Information –
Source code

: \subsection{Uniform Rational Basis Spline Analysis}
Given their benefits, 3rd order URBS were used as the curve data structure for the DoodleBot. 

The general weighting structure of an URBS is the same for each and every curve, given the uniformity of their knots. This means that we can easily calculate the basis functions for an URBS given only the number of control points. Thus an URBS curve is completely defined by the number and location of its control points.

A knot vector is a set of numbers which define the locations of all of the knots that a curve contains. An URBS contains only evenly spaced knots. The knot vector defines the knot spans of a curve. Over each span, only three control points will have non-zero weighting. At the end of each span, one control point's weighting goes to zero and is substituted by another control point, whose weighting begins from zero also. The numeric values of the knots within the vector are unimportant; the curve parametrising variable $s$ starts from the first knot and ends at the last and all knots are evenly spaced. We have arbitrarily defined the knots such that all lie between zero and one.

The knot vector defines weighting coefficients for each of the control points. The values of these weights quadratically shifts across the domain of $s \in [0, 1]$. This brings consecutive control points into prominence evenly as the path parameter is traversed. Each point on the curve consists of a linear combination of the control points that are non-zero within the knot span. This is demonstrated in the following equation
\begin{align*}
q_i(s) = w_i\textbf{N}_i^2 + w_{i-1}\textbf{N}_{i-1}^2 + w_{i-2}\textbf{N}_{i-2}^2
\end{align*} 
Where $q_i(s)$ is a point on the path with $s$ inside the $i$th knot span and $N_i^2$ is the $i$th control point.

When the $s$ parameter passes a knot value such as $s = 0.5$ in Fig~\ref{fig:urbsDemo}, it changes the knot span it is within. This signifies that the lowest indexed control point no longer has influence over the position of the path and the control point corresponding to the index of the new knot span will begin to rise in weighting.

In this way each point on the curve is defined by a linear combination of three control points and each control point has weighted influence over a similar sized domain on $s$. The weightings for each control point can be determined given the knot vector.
==
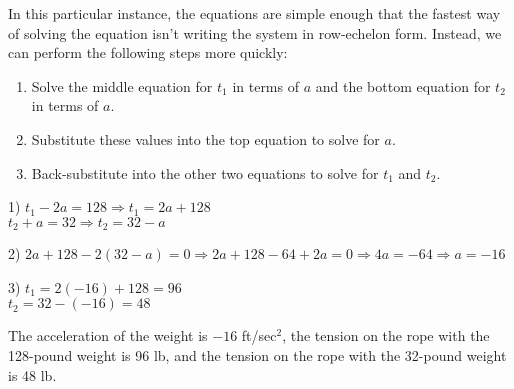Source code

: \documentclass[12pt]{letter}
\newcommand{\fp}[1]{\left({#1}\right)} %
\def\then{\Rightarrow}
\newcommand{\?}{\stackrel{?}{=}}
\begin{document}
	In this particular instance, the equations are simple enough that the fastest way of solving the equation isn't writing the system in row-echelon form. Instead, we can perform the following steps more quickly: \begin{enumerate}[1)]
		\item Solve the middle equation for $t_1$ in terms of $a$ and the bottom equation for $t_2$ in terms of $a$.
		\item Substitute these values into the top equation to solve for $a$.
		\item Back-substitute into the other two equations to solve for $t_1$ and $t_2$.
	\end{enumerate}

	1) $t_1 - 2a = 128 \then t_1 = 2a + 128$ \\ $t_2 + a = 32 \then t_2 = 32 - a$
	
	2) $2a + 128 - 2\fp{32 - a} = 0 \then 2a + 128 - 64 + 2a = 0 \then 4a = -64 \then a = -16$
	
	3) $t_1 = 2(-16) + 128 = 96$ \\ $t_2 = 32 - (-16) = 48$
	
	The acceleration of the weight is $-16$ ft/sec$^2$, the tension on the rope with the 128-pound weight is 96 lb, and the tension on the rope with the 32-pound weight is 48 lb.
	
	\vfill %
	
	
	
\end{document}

Task goal –
Where a line of the records contains the word "then", count it; state only the final tally.

Response –
3